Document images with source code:

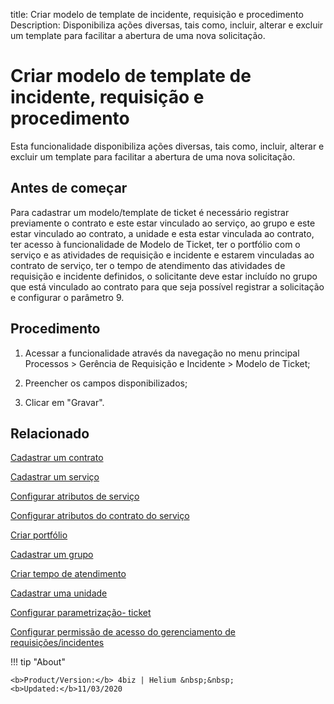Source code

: title: Criar modelo de template de incidente, requisição e procedimento
Description: Disponibiliza ações diversas, tais como, incluir, alterar e excluir um template para facilitar a abertura de uma nova solicitação.
# Criar modelo de template de incidente, requisição e procedimento

Esta funcionalidade disponibiliza ações diversas, tais como, incluir, alterar e
excluir um template para facilitar a abertura de uma nova solicitação.

Antes de começar
--------------------

Para cadastrar um modelo/template de ticket é necessário registrar previamente o
contrato e este estar vinculado ao serviço, ao grupo e este estar vinculado ao
contrato, a unidade e esta estar vinculada ao contrato, ter acesso à
funcionalidade de Modelo de Ticket, ter o portfólio com o serviço e as
atividades de requisição e incidente e estarem vinculadas ao contrato de
serviço, ter o tempo de atendimento das atividades de requisição e incidente
definidos, o solicitante deve estar incluído no grupo que está vinculado ao
contrato para que seja possível registrar a solicitação e configurar o parâmetro
9.

Procedimento
----------------

1.  Acessar a funcionalidade através da navegação no menu principal Processos \>
    Gerência de Requisição e Incidente \> Modelo de Ticket;

2.  Preencher os campos disponibilizados;

3.  Clicar em "Gravar".


Relacionado
-------

[Cadastrar um contrato](/pt-br/4biz-helium/additional-features/contract-management/use/register-contract.html)

[Cadastrar um serviço](/pt-br/4biz-helium/processes/portfolio-and-catalog/use/register-a-service.html)

[Configurar atributos de serviço](/pt-br/4biz-helium/processes/portfolio-and-catalog/use/configure-services-attributes.html)

[Configurar atributos do contrato do serviço](/pt-br/4biz-helium/processes/portfolio-and-catalog/use/service-contract-attributes.html)

[Criar portfólio](/pt-br/4biz-helium/processes/portfolio-and-catalog/use/create-the-portfolio.html)

[Cadastrar um grupo](/pt-br/4biz-helium/initial-settings/access-settings/user/register-groups.html)

[Criar tempo de atendimento](/pt-br/4biz-helium/processes/service-level/configuration/create-time-attendance.html)

[Cadastrar uma unidade](/pt-br/4biz-helium/platform-administration/region-and-language/register-unit.html)

[Configurar parametrização- ticket](/pt-br/4biz-helium/platform-administration/parameters-list/configure-parametrization-ticket.html)

[Configurar permissão de acesso do gerenciamento de requisições/incidentes](/pt-br/4biz-helium/processes/tickets/configuration/access-ticket-management.html)


<!-- <i class='fa fa-youtube-play  fa-2x' style='color:#97ce17;vertical-align: middle;'> </i> [Video Library](https://www.youtube.com/playlist?list=PLB5qK2uzf2RN9wA1DbVHEot2QD2gW8_jq)'
-->
!!! tip "About"

    <b>Product/Version:</b> 4biz | Helium &nbsp;&nbsp;
    <b>Updated:</b>11/03/2020


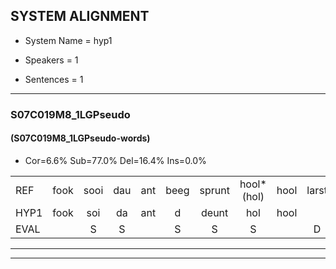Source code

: 
## SYSTEM ALIGNMENT

- System Name = hyp1

- Speakers = 1

- Sentences = 1

---

### S07C019M8_1LGPseudo

#### (S07C019M8_1LGPseudo-words)

- Cor=6.6%	Sub=77.0%	Del=16.4%	Ins=0.0%

|  |  |  |  |  |  |  |  |  |  |  |  |  |  |  |  |  |  |  |  |  |  |  |  |  |  |  |  |  |  |  |  |  |  |  |  |  |  |  |  |  |  |  |  |  |  |  |  |  |  |  |  |  |  |  |  |  |  |  |  |  |  |
|:--- |:---:|:---:|:---:|:---:|:---:|:---:|:---:|:---:|:---:|:---:|:---:|:---:|:---:|:---:|:---:|:---:|:---:|:---:|:---:|:---:|:---:|:---:|:---:|:---:|:---:|:---:|:---:|:---:|:---:|:---:|:---:|:---:|:---:|:---:|:---:|:---:|:---:|:---:|:---:|:---:|:---:|:---:|:---:|:---:|:---:|:---:|:---:|:---:|:---:|:---:|:---:|:---:|:---:|:---:|:---:|:---:|:---:|:---:|:---:|:---:|:---:|
| REF | fook | sooi | dau | ant | beeg | sprunt | hool*(hol) | hool | larst | vout | vout | zwoei | zwoei | fam | rachts | vaap | vaap | sprieuw | keng | swoers | doer | plirt | * | * | *x | *x | * | * | * | * | jien | blard | *(bart) | guul | hoekt | neeuw | noork | vid*(vind) | vid | zans | leum | * | * | * | haans*(haal) | haans | spaai | spaai | sjalt | heik | sank | roen*(roei) | * | frijk | eem | schard | grek | dron | *(doorn) | snaaf | stuid |
| HYP1 | fook | soi | da | ant | d | deunt | hol | hool |  |  |  | lart | fotvot | zo | zo | vanagfa | vap | spi | keng |  |  |  |  |  |  |  | woors | tor | bre | be | borde | br | b | n | tlier | leert | bebert | hoe | t | neeo | nor | fin | vit | soms | lu | le | lm | h | s | cld | hek | an | hoi | ron | rijk | één | schet | ger | do | doorm | uit |
| EVAL |  | S | S |  | S | S | S |  | D | D | D | S | S | S | S | S | S | S |  | D | D | D | D | D | D | D | S | S | S | S | S | S | S | S | S | S | S | S | S | S | S | S | S | S | S | S | S | S | S | S | S | S | S | S | S | S | S | S | S | S | S |
---

---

* **What you are asked to do**
How many lines of the entries above include the word "grupo"? Answer with the number only.

* **Result for this task**
3